Projection systems require a high quality light source. While projection systems have traditionally used discharge lamps as a light source, there is now interest in alternative light sources such as lasers. Lasers have several advantageous properties. They emit a high intensity light beam and have a very long operating lifetime. However, laser light sources also have some disadvantageous properties. A laser light source emits a narrow spectrum of coherent light and projection systems with laser light sources can suffer from an effect called “speckle”. Speckle is typically seen as a granular structure on the screen which deteriorates the image quality and is distracting to a viewer.
It is desirable to reduce speckle in order to obtain an acceptable image quality from a laser-based projection system.
US 2010/0165307A1 describes a laser image display system with reduced speckle. The display system comprises a laser light source and an optical integrator. The light source comprises a single red laser, a single green laser and a single blue laser. Light from the lasers is output, via a beam deflector, to an optical integrator. The optical integrator includes, part-way along its length, an element which diffuses light. This system uses time averaging of speckle patterns resulting from different amounts of deflection of the laser beam. A drawback of this approach is that different angles are generated sequentially by controlling the motion of the beam deflector. This poses a serious eye-safety risk at high projector brightness as all the light at a certain moment in time appears to originate from a single spot in the projection lens aperture. Furthermore, negative effects are likely to occur when used with certain types of light modulators that are driven by pulse width modulation (e.g. micro-mirror arrays). Aliasing effects between the PWM scheme and the beam deflector motion could occur unless both are synchronized. But if synchronized only specific deflection angles will be sampled by the light modulator and limited speckle reduction will be achieved.
US 2009/139865 proposes the combination of laser array light sources with overlapping circular Gaussian beam profile in the far field, a single integrator and a temporally optical phase shifting device. The disadvantages of this approach are the long optical path length and the precise alignment required to fulfill the overlapping far field condition.
In the book of J.W. Goodman, “Speckle phenomena in optics: theory and applications”, Roberts and Company Publishers (2007), three fundamental methods are identified to reduce speckle inside the projector. Namely: angular diversity, wavelength diversity and polarization diversity.

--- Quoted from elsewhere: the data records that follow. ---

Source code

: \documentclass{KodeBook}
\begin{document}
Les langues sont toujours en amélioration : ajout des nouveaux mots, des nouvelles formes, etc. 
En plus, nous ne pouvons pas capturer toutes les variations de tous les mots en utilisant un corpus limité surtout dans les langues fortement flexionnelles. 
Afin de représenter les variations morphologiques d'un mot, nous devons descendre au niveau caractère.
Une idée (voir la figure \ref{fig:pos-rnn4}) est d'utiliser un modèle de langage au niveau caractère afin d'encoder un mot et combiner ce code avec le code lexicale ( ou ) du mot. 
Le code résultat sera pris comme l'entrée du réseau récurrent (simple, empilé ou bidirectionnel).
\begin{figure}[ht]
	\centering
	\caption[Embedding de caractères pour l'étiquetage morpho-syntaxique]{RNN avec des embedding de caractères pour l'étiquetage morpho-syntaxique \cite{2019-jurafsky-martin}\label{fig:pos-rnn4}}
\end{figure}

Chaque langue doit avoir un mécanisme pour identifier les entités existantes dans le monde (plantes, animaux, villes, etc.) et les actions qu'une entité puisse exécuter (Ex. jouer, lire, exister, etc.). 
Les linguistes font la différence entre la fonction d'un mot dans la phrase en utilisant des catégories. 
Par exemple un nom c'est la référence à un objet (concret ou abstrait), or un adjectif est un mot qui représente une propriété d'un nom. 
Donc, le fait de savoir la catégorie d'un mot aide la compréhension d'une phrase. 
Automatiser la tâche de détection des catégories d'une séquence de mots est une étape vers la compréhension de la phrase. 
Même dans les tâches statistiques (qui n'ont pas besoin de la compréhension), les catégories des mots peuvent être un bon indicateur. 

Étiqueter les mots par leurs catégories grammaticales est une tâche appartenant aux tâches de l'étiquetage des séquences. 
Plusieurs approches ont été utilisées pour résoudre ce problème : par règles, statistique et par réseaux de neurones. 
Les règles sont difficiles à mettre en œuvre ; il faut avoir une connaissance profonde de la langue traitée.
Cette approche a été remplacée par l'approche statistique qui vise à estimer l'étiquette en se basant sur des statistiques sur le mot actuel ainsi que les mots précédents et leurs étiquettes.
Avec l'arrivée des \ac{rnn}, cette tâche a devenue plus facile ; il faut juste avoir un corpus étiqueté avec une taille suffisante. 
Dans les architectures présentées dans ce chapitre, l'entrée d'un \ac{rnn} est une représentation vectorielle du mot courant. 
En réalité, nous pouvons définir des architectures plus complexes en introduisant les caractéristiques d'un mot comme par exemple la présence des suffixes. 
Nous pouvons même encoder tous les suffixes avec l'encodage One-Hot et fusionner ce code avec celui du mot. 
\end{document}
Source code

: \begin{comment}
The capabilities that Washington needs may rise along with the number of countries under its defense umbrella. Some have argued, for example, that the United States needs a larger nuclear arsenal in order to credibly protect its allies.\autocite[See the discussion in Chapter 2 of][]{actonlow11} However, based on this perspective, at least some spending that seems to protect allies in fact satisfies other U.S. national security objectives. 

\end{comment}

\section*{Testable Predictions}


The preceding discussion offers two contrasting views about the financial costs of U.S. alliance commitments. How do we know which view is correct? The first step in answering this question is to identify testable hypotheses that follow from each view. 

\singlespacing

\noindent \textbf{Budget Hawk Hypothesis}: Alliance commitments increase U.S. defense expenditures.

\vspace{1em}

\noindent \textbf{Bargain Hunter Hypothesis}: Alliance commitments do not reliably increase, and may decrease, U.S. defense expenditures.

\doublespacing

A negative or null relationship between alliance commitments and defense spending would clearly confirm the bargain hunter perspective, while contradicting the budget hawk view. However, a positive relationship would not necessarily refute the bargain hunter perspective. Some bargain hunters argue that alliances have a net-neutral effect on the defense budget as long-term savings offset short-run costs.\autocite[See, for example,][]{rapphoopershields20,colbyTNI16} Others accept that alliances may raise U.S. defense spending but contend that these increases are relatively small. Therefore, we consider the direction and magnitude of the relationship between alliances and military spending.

The use of a beam deflector or optical phase shifting device both result in speckle reduction by angular diversity. However for practical high-end projection systems this approach only cannot deliver the desired level of speckle reduction. The size and acceptance angle limits of commercial light valves restrict the amount of angular diversity that can be introduced. In US 2009/139865 the combined use with polarization diversity is suggested, but it is recognized that for stereoscopic projection based on polarization this method cannot be used.